A croire qu’il avait une dent contre moi.
Cette deuxième humiliation était la fois de trop. J’ai alors
monté mon plan d’attaque bien décidée à lui faire payer son affront »
Après la réponse du serveur, perdue dans mes pensées je
n’avais pas vu le monsieur d’en face, la trentaine environ et le sourire
carnassier qui me dévorait du regard. Nos yeux se sont accrochés et il a fait mine
de se lever. Je lui ai lancé un regard qui l’a fait se rasseoir immédiatement.
Quel lâche !!! Il sent la défaite donc ne va même pas au combat.
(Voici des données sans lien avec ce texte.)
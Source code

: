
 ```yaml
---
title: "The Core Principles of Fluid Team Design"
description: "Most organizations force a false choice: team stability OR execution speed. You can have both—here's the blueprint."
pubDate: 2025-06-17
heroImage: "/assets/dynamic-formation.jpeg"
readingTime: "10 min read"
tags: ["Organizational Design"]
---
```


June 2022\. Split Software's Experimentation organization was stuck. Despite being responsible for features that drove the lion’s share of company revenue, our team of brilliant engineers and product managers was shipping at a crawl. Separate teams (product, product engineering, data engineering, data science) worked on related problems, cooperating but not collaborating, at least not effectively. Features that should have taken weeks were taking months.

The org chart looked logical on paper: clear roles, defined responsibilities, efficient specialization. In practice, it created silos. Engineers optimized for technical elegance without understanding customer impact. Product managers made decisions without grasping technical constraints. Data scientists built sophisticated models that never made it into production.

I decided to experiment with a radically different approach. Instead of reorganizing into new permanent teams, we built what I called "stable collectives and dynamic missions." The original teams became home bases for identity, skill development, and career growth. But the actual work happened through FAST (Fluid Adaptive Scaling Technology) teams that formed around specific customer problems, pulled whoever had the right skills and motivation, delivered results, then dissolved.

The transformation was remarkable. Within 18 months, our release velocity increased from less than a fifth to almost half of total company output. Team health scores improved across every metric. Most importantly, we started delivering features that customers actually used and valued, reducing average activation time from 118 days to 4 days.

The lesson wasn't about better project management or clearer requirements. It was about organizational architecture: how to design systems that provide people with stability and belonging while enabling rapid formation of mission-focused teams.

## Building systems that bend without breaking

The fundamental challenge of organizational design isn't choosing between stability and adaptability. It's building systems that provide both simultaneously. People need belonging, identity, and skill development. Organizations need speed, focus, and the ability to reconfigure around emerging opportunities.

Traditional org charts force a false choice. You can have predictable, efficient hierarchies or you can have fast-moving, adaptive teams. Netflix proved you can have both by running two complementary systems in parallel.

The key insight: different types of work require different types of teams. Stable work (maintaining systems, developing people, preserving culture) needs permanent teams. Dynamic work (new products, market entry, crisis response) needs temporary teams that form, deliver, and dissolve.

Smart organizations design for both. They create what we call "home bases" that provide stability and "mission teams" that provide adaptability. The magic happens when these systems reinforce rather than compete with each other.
Mon apéritif fut servi tout juste après et 20 minutes plus
tard, mon steak au poivre accompagné d’une poêlée de légumes suivait. Je
mangeais d’un faible appétit. Je payais ma note et déçue, je sortis du
restaurant sans trop prêter attention. Je rentrai en plein dans une personne et
me retrouvai au sol. Trop confuse pour laisser le temps à mon sale caractère de
s’afficher et trop pressée de m’en aller pour faire un énième scandale, je marmonnais
des excuses et j’étais prête à me lever quand des bras forts m’y aidèrent et
une voix douce et suave s’excusa franchement. Le son familier de la voix me fit
lever les yeux et je tombais sur un Ismaïl en tenue décontractée, dégageant un
sex-appeal indéniable et souriant.
« Qu’est-ce qui vous fait rire ? Vous êtes fatigué
de m’agresser verbalement vous le faite physiquement maintenant ?
Tchip »
Je sortis et me dirigeait vers ma voiture quand il passa
devant moi : « Balle à Terre, Ok ? Je viens en paix, dit-il
en levant les mains vers le ciel. Je suis désolée de vous avoir bousculer et de
vous avoir agresser, comment dire …, verbalement. Pour être franc, c’est juste
qu’à chaque fois que vous m’avez parlé vous avez été un peu rude et vous vous
adressiez à moi comme si le monde vous appartenait. Cela m’a mis hors de moi.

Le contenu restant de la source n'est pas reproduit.